- [Your objective]: Every line that contains "container" must be located and copied from the data.

- [Raw data]:

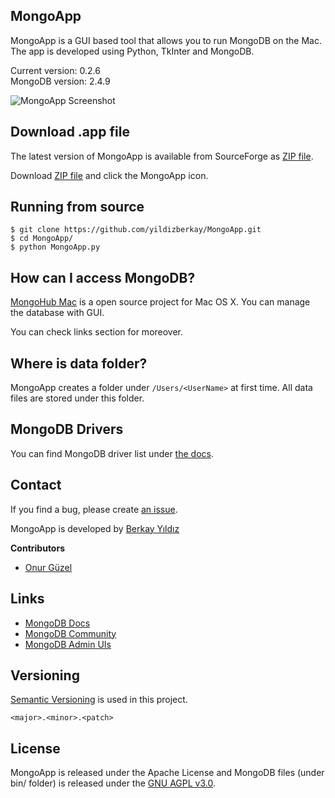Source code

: ## MongoApp
MongoApp is a GUI based tool that allows you to run MongoDB on the Mac. The app is developed using Python, TkInter and MongoDB.

Current version: 0.2.6<br />
MongoDB version: 2.4.9

![MongoApp Screenshot](https://raw.githubusercontent.com/yildizberkay/MongoApp/master/assets/images/MongoAppScreenshot.png)

## Download .app file
The latest version of MongoApp is available from SourceForge as [ZIP file](https://downloads.sourceforge.net/project/mongoapp/MongoApp-0.2.6.zip).

Download [ZIP file](https://downloads.sourceforge.net/project/mongoapp/MongoApp-0.2.6.zip) and click the MongoApp icon.

## Running from source
```
$ git clone https://github.com/yildizberkay/MongoApp.git
$ cd MongoApp/
$ python MongoApp.py
```

## How can I access MongoDB?
[MongoHub Mac](https://github.com/fotonauts/MongoHub-Mac) is a open source project for Mac OS X. You can manage the database with GUI. 

You can check links section for moreover.

## Where is data folder?
MongoApp creates a folder under ``/Users/<UserName>`` at first time. All data files are stored under this folder.

## MongoDB Drivers
You can find MongoDB driver list under [the docs](http://docs.mongodb.org/ecosystem/drivers/).

## Contact
If you find a bug, please create [an issue](https://github.com/yildizberkay/MongoApp/issues).

MongoApp is developed by [Berkay Yıldız](http://git.io/berkay)

**Contributors**
* [Onur Güzel](https://github.com/onurguzel)

## Links
- [MongoDB Docs](http://docs.mongodb.org)
- [MongoDB Community](http://www.mongodb.org/get-involved)
- [MongoDB Admin UIs](http://docs.mongodb.org/ecosystem/tools/administration-interfaces/)

## Versioning
[Semantic Versioning](http://semver.org) is used in this project.

`<major>.<minor>.<patch>`

## License
MongoApp is released under the Apache License and MongoDB files (under bin/ folder) is released under the [GNU AGPL v3.0](http://www.mongodb.org/about/licensing/).
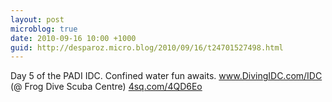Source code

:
 ```yaml
---
layout: post
microblog: true
date: 2010-09-16 10:00 +1000
guid: http://desparoz.micro.blog/2010/09/16/t24701527498.html
---
```

Day 5 of the PADI IDC. Confined water fun awaits. www.DivingIDC.com/IDC (@ Frog Dive Scuba Centre) [4sq.com/4QD6Eo](http://4sq.com/4QD6Eo)
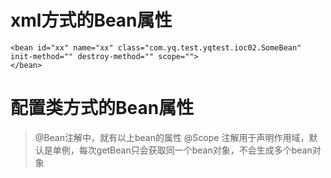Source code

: # xml方式的Bean属性
```
<bean id="xx" name="xx" class="com.yq.test.yqtest.ioc02.SomeBean" init-method="" destroy-method="" scope="">
</bean>
```

# 配置类方式的Bean属性
> @Bean注解中，就有以上bean的属性
> @Scope 注解用于声明作用域，默认是单例，每次getBean只会获取同一个bean对象，不会生成多个bean对象

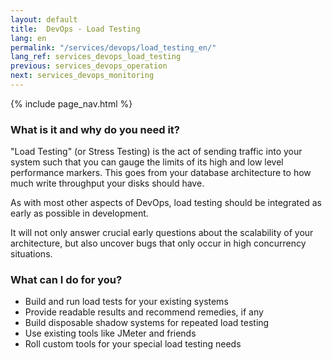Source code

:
 ```yaml
---
layout: default
title:  DevOps - Load Testing
lang: en
permalink: "/services/devops/load_testing_en/"
lang_ref: services_devops_load_testing
previous: services_devops_operation
next: services_devops_monitoring
---
```

{% include page_nav.html %}
### What is it and why do you need it?
"Load Testing" (or Stress Testing) is the act of sending traffic into your system such that you can gauge the limits of its high and low level performance markers. This goes from your database architecture to how much write throughput your disks should have.

As with most other aspects of DevOps, load testing should be integrated as early as possible in development.

It will not only answer crucial early questions about the scalability of your architecture, but also uncover bugs that only occur in high concurrency situations.

### What can I do for you?
- Build and run load tests for your existing systems
- Provide readable results and recommend remedies, if any
- Build disposable shadow systems for repeated load testing
- Use existing tools like JMeter and friends
- Roll custom tools for your special load testing needs
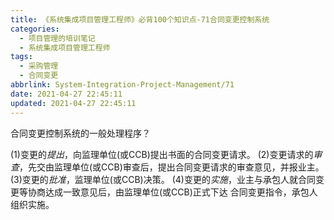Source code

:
 ```yaml
---
title: 《系统集成项目管理工程师》必背100个知识点-71合同变更控制系统
categories:
  - 项目管理的培训笔记
  - 系统集成项目管理工程师
tags:
  - 采购管理
  - 合同变更
abbrlink: System-Integration-Project-Management/71
date: 2021-04-27 22:45:11
updated: 2021-04-27 22:45:11
---
```


合同变更控制系统的一般处理程序？

(1)变更的*提出*，向监理单位(或CCB)提出书面的合同变更请求。
(2)变更请求的*审查*，先交由监理单位(或CCB)审查后，提出合同变更请求的审查意见，并报业主。
(3)变更的*批准*，监理单位(或CCB)决策。
(4)变更的*实施*，业主与承包人就合同变更等协商达成一致意见后，由监理单位(或CCB)正式下达 合同变更指令，承包人组织实施。
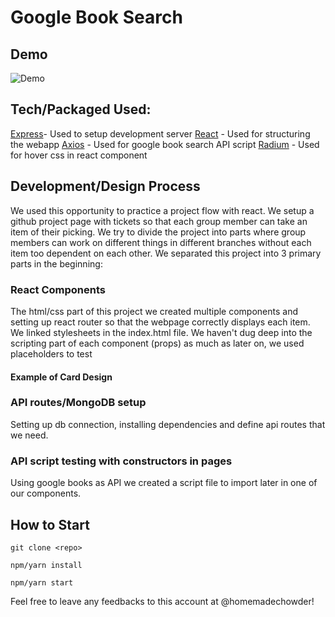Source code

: # Google Book Search

## Demo 
![Demo](demo.gif)

## Tech/Packaged Used:
[Express](https://expressjs.com/)- Used to setup development server
[React](https://reactjs.org/) - Used for structuring the webapp
[Axios](https://www.npmjs.com/package/axios) - Used for google book search API script
[Radium](https://www.npmjs.com/package/radium) - Used for hover css in react component


## Development/Design Process

We used this opportunity to practice a project flow with react. We setup a github project page with tickets so that each group member can take an item of their picking. We try to divide the project into parts where group members can work on different things in different branches without each item too dependent on each other. We separated this project into 3 primary parts in the beginning:

### React Components
The html/css part of this project we created multiple components and setting up react router so that the webpage correctly displays each item. We linked stylesheets in the index.html file. We haven't dug deep into the scripting part of each component (props) as much as later on, we used placeholders to test

#### Example of Card Design


### API routes/MongoDB setup
Setting up db connection, installing dependencies and define api routes that we need. 

### API script testing with constructors in pages
Using google books as API we created a script file to import later in one of our components.

## How to Start

```
git clone <repo>

npm/yarn install 

npm/yarn start
```
Feel free to leave any feedbacks to this account at @homemadechowder!


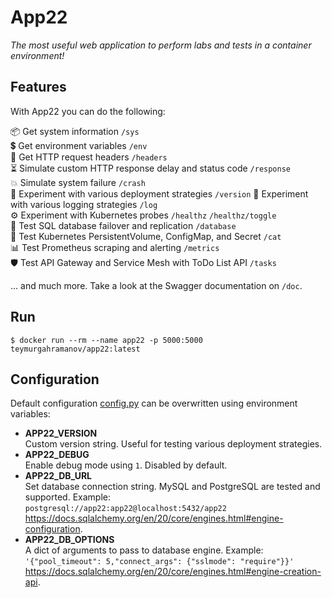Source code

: # App22
_The most useful web application to perform labs and tests in a container environment!_

## Features ###
With App22 you can do the following:

📦 Get system information `/sys`  
💲 Get environment variables `/env`  
📝 Get HTTP request headers `/headers`  
⏳ Simulate custom HTTP response delay and status code `/response`  
💥 Simulate system failure `/crash`  
🔄️ Experiment with various deployment strategies `/version`
💬 Experiment with various logging strategies `/log`  
⚙️ Experiment with Kubernetes probes `/healthz` `/healthz/toggle`  
📄 Test SQL database failover and replication `/database`  
💾 Test Kubernetes PersistentVolume, ConfigMap, and Secret `/cat`  
📊 Test Prometheus scraping and alerting `/metrics`  
🛡️ Test API Gateway and Service Mesh with ToDo List API `/tasks`  

... and much more. Take a look at the Swagger documentation on `/doc`.

## Run
```
$ docker run --rm --name app22 -p 5000:5000 teymurgahramanov/app22:latest
```

## Configuration
Default configuration [config.py](./config.py) can be overwritten using environment variables:
- __APP22_VERSION__\
  Custom version string. Useful for testing various deployment strategies.
- __APP22_DEBUG__\
  Enable debug mode using `1`. Disabled by default.
- __APP22_DB_URL__\
  Set database connection string. MySQL and PostgreSQL are tested and supported. Example:\
  `postgresql://app22:app22@localhost:5432/app22`\
  https://docs.sqlalchemy.org/en/20/core/engines.html#engine-configuration.
- __APP22_DB_OPTIONS__\
  A dict of arguments to pass to database engine. Example:\
  `'{"pool_timeout": 5,"connect_args": {"sslmode": "require"}}'`
  https://docs.sqlalchemy.org/en/20/core/engines.html#engine-creation-api.
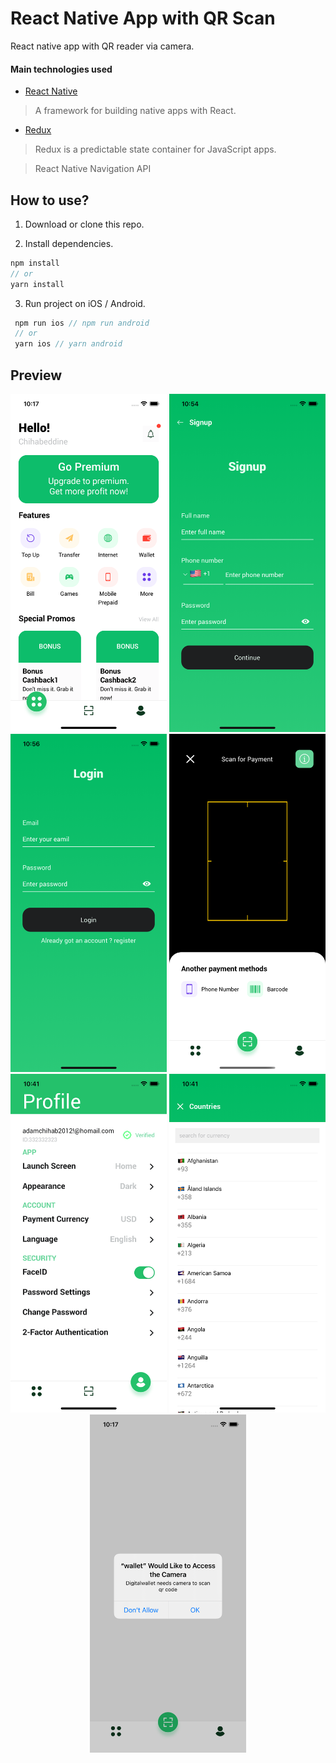 # React Native App with QR Scan

React native app with QR reader via camera.

#### Main technologies used

- [React Native](https://github.com/facebook/react-native)

> A framework for building native apps with React.

- [Redux](http://redux.js.org/)

> Redux is a predictable state container for JavaScript apps.

> React Native Navigation API

## How to use?

1. Download or clone this repo.

2. Install dependencies.

```js
npm install
// or
yarn install
```

3. Run project on iOS / Android.

```js
 npm run ios // npm run android
 // or
 yarn ios // yarn android
```

## Preview

<p align="center">
  <img src="./assets/images/home.png" width="250" title="home">
  <img src="./assets/images/register.png" width="250" title="portfolio">
  <img src="./assets/images/login.png" width="250" title="trade">
  <img src="./assets/images/camera.png" width="250" title="market">
  <img src="./assets/images/profile.png" width="250" title="profile">
  <img src="./assets/images/countries.png" width="250" title="profile">
  <img src="./assets/images/allow.png" width="250" title="profile">
</p>
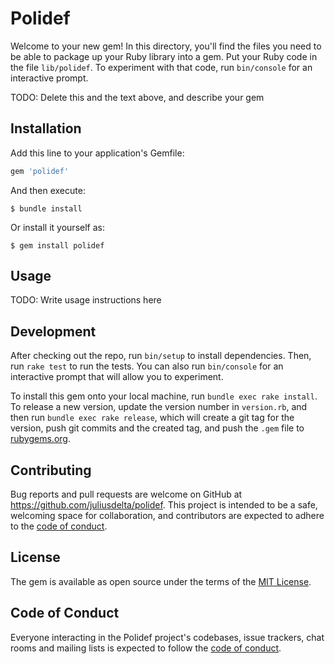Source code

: # Polidef

Welcome to your new gem! In this directory, you'll find the files you need to be able to package up your Ruby library into a gem. Put your Ruby code in the file `lib/polidef`. To experiment with that code, run `bin/console` for an interactive prompt.

TODO: Delete this and the text above, and describe your gem

## Installation

Add this line to your application's Gemfile:

```ruby
gem 'polidef'
```

And then execute:

    $ bundle install

Or install it yourself as:

    $ gem install polidef

## Usage

TODO: Write usage instructions here

## Development

After checking out the repo, run `bin/setup` to install dependencies. Then, run `rake test` to run the tests. You can also run `bin/console` for an interactive prompt that will allow you to experiment.

To install this gem onto your local machine, run `bundle exec rake install`. To release a new version, update the version number in `version.rb`, and then run `bundle exec rake release`, which will create a git tag for the version, push git commits and the created tag, and push the `.gem` file to [rubygems.org](https://rubygems.org).

## Contributing

Bug reports and pull requests are welcome on GitHub at https://github.com/juliusdelta/polidef. This project is intended to be a safe, welcoming space for collaboration, and contributors are expected to adhere to the [code of conduct](https://github.com/juliusdelta/polidef/blob/master/CODE_OF_CONDUCT.md).

## License

The gem is available as open source under the terms of the [MIT License](https://opensource.org/licenses/MIT).

## Code of Conduct

Everyone interacting in the Polidef project's codebases, issue trackers, chat rooms and mailing lists is expected to follow the [code of conduct](https://github.com/juliusdelta/polidef/blob/master/CODE_OF_CONDUCT.md).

- [Solution to this exercise]:
_The most useful web application to perform labs and tests in a container environment!_
> Redux is a predictable state container for JavaScript apps.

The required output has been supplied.